In addition to direct feeding damage, some arthropod pests are recognized vectors of pathogens causing economically damaging citrus diseases. One such pathogen, the citrus tristeza virus (CTV), is the most destructive virus known to citrus production15, and its efficient vector the brown citrus aphid (Toxoptera aurantii (Boyer de Fonscolombe)) is endemic in Benin5,13. Despite the economic importance of CTV in citriculture, Huanglongbing (HLB) or citrus greening is currently the most devastating citrus disease worldwide16. HLB is a destructive disease that has spread into major citrus production areas in the Americas and Africa16,17,18,19. HLB is putatively caused by three related phloem-inhabiting fastidious bacteria namely Candidatus Liberibacter africanus (CLaf), Ca. Liberibacter americanus (CLam) and Ca.
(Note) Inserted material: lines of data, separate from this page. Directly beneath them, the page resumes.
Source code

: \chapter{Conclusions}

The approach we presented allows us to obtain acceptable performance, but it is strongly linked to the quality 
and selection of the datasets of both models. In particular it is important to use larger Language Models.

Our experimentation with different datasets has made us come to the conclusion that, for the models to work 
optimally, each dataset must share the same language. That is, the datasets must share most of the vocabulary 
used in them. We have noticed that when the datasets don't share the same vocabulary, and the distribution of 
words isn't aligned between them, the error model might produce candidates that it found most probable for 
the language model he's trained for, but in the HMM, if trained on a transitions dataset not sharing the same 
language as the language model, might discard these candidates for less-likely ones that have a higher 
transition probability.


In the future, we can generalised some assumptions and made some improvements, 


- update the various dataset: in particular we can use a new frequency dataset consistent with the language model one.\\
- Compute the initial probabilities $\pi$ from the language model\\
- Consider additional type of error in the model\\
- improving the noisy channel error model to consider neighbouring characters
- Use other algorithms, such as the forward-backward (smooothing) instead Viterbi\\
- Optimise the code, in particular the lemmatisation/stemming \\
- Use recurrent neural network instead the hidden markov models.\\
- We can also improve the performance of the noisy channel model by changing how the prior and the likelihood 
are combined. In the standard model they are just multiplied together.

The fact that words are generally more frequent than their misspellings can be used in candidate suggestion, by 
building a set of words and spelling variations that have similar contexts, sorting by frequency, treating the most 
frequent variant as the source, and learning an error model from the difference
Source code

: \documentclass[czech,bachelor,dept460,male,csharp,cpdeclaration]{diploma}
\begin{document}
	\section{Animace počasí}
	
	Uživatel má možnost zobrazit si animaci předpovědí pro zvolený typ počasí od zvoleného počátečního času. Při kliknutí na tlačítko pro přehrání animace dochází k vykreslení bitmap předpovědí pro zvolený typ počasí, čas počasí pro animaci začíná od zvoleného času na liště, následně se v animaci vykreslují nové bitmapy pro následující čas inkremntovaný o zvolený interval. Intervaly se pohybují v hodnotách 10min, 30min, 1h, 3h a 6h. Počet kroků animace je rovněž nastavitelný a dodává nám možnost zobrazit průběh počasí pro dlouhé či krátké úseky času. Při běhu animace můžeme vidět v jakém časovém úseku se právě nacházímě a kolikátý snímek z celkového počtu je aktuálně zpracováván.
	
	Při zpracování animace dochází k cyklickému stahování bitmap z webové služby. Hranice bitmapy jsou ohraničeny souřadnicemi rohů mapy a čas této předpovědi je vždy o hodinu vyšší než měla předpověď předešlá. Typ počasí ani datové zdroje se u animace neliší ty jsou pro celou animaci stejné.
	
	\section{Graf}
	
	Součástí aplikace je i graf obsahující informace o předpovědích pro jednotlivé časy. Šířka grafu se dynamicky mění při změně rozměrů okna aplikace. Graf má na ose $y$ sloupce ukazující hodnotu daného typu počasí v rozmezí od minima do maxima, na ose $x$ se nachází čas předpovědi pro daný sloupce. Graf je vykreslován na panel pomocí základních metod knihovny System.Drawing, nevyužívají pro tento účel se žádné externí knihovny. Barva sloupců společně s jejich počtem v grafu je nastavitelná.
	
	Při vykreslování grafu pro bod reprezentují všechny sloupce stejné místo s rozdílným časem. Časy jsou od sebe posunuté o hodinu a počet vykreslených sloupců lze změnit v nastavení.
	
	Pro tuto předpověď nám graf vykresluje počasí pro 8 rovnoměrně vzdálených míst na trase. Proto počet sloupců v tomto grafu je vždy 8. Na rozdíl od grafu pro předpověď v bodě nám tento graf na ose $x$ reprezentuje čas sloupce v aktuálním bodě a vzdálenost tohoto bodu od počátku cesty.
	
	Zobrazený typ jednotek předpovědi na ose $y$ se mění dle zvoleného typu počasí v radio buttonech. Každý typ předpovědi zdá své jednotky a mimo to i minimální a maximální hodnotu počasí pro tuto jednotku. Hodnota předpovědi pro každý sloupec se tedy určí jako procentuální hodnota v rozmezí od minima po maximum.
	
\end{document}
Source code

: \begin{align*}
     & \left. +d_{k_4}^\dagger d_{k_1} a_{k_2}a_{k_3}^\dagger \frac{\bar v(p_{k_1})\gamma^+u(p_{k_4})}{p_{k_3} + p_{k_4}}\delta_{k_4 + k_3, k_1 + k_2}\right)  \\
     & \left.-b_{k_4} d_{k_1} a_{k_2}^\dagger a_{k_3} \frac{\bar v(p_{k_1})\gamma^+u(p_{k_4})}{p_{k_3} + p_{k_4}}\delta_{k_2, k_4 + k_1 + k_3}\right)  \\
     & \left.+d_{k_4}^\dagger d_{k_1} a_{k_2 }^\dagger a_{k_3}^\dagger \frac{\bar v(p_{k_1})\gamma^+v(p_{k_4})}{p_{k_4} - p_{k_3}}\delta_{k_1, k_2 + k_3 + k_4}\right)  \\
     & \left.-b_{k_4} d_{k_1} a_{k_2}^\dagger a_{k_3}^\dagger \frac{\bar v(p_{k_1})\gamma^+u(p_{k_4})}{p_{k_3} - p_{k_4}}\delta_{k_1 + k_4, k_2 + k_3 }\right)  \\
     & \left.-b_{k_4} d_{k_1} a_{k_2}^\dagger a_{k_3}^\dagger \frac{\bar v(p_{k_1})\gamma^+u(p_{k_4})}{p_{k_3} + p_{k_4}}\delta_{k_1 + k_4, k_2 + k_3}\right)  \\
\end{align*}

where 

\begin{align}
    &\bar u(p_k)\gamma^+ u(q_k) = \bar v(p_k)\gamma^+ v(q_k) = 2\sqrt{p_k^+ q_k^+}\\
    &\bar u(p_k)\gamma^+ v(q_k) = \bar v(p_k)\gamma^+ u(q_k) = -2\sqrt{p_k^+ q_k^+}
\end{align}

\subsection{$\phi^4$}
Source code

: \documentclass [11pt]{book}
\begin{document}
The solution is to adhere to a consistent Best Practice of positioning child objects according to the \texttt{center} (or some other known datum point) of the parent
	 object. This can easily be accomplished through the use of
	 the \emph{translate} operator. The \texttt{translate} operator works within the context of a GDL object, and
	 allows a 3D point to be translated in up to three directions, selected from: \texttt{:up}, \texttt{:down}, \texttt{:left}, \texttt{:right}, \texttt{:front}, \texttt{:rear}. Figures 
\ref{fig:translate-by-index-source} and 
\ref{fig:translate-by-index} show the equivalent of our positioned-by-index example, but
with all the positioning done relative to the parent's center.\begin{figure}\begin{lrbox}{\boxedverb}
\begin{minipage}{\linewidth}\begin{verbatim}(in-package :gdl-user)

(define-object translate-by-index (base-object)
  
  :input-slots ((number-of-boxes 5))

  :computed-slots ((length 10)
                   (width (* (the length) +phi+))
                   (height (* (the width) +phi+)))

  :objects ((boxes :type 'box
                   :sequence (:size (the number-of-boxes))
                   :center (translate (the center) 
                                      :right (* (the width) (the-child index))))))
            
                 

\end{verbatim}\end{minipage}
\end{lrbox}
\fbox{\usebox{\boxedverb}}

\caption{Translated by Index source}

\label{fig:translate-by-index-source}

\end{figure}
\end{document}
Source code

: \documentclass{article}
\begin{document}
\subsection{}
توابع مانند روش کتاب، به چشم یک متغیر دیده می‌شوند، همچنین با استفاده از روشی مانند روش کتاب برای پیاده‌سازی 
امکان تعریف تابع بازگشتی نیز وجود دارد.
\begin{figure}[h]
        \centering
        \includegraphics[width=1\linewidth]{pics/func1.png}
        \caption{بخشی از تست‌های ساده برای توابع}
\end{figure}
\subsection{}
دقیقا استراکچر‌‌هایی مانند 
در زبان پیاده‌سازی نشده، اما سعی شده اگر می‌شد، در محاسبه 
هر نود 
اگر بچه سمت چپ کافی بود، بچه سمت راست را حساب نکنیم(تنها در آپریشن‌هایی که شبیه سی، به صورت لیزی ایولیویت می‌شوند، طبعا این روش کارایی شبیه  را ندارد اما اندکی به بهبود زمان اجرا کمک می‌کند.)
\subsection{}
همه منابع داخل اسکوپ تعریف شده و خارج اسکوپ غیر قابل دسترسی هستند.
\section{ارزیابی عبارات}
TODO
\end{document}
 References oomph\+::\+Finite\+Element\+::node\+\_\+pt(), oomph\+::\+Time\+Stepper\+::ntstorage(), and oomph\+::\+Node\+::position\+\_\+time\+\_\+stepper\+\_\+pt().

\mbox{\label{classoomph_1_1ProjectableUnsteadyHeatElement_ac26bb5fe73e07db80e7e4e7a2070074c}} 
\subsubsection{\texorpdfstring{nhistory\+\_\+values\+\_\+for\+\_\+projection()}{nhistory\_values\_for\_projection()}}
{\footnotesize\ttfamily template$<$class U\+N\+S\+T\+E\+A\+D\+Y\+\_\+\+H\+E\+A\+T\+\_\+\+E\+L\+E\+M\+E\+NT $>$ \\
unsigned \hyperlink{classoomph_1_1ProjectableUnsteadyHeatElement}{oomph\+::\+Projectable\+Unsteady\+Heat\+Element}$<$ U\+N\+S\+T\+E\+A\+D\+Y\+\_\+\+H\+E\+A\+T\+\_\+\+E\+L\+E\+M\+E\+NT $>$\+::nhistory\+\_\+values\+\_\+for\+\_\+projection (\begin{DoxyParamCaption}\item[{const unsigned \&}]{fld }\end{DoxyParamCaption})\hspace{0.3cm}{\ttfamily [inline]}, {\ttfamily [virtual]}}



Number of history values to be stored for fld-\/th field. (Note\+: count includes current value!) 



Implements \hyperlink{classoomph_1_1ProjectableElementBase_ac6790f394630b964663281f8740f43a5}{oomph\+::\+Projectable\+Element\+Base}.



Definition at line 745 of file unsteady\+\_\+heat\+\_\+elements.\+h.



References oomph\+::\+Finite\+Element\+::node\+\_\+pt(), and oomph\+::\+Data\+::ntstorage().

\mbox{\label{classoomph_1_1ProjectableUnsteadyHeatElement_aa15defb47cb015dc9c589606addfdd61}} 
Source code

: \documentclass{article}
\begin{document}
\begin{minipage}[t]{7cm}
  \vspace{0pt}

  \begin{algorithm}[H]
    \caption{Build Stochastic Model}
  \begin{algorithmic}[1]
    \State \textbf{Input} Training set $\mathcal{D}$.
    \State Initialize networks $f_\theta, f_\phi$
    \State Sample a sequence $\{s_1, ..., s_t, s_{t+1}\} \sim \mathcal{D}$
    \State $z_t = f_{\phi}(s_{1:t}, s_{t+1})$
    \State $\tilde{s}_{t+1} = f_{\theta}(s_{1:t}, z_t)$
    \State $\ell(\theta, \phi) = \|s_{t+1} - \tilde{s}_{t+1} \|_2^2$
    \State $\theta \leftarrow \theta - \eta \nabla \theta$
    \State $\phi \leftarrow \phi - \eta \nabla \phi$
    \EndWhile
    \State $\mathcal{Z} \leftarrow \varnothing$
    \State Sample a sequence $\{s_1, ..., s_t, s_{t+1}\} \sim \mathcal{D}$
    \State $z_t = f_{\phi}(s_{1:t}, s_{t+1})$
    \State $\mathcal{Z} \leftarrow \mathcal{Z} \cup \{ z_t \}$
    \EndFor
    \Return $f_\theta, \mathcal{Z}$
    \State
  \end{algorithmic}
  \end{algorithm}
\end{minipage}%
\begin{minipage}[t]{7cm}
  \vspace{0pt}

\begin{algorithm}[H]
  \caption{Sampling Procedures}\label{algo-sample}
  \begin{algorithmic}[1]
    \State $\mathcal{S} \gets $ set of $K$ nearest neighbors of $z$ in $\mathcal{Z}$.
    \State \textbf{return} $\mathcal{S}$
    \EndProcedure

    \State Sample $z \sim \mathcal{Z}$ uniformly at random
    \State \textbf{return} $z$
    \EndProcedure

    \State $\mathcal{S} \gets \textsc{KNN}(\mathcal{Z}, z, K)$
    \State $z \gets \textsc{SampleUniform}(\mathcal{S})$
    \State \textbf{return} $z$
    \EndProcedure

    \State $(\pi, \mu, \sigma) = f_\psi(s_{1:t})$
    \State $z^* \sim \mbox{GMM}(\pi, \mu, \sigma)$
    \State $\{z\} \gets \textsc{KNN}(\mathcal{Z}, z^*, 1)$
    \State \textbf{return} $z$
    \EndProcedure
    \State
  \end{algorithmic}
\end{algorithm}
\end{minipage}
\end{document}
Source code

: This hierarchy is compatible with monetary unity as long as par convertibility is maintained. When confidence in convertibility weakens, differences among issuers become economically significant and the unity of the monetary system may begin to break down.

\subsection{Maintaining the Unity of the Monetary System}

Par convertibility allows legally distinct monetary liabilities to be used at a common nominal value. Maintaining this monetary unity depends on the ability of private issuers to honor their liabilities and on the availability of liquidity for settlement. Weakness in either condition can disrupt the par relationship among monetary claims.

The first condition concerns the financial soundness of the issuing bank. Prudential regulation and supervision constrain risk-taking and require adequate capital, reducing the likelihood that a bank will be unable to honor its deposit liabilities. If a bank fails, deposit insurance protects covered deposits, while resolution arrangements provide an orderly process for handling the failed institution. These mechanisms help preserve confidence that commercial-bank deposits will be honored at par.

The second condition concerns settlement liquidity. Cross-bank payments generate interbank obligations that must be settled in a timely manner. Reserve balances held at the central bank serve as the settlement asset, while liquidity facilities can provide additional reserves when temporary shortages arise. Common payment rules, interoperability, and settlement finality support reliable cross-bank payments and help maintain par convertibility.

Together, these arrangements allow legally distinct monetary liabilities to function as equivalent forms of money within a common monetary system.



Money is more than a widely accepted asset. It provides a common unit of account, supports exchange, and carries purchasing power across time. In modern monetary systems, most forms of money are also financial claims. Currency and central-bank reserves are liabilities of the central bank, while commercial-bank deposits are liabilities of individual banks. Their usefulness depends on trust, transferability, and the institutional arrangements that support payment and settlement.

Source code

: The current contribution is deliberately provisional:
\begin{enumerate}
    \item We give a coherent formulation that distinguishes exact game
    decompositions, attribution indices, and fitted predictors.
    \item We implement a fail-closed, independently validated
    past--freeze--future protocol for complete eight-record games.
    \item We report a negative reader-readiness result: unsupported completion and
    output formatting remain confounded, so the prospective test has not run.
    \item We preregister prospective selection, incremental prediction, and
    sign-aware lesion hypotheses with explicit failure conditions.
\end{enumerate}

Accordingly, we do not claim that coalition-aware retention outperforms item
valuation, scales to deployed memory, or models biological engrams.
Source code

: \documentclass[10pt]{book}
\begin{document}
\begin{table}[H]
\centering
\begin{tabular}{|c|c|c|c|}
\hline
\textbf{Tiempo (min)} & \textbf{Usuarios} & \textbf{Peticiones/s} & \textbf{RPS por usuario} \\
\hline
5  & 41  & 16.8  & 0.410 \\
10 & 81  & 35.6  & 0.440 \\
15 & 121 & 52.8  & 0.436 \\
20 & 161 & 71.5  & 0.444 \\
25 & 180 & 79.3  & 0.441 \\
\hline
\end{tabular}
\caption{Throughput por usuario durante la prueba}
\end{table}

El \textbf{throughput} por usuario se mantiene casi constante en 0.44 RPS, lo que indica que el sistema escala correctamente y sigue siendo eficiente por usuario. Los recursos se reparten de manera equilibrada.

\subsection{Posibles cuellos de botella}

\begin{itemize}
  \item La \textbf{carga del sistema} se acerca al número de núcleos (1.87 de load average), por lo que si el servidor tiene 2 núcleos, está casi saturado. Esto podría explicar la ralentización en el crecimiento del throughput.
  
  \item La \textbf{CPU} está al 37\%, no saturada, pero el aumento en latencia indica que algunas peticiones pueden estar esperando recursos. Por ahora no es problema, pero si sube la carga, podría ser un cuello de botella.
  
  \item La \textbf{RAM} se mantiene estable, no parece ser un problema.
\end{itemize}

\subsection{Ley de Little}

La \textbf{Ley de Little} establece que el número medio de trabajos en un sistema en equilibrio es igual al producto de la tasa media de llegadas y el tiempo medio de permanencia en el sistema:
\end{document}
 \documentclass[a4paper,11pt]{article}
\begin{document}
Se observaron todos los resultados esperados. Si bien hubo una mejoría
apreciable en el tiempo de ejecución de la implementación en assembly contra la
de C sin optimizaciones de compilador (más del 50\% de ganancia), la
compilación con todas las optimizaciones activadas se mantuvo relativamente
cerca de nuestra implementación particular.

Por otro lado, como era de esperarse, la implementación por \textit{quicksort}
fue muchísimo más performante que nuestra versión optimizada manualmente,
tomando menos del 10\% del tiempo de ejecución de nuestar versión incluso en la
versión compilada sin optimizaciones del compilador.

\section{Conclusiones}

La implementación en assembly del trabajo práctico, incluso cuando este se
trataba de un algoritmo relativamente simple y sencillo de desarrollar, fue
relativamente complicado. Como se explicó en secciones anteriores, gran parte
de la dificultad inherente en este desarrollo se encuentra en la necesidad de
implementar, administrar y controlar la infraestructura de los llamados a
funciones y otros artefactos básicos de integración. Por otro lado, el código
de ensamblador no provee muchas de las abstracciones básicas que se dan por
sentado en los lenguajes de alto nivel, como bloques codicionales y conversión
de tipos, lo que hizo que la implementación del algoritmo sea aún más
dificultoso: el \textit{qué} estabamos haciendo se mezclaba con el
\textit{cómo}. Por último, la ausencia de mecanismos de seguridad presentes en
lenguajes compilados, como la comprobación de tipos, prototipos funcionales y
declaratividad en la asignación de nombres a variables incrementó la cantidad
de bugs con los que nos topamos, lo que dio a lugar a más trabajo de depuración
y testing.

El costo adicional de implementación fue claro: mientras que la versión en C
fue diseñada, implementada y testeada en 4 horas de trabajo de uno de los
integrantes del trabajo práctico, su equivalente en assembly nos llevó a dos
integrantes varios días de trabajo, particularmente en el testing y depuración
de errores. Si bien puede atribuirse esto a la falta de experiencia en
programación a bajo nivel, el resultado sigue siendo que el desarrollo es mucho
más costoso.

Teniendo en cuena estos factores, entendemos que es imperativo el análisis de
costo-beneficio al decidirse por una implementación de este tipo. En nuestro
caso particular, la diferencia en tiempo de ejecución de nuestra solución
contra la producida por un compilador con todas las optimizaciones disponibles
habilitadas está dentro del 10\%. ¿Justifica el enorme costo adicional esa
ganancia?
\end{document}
Liberibacter asiaticus (CLas)16. These bacteria are spread via vegetative propagation of infected plant materials and by the two psyllid vectors, the African citrus triozid (ACT, Trioza erytreae (Del Guercio) (Hemiptera: Triozidae)) and the Asian citrus psyllid (ACP, Diaphorina citri Kuwayama (Hemiptera: Liviidae)). While ACT is known to specifically transmit CLaf restricted to the African continent, CLam and CLas are spread by ACP20. CLam is known to occur exclusively in the Americas, but CLas has spread across continents, currently occurring in major citrus producing countries in Africa, America and Asia19,21,22,23.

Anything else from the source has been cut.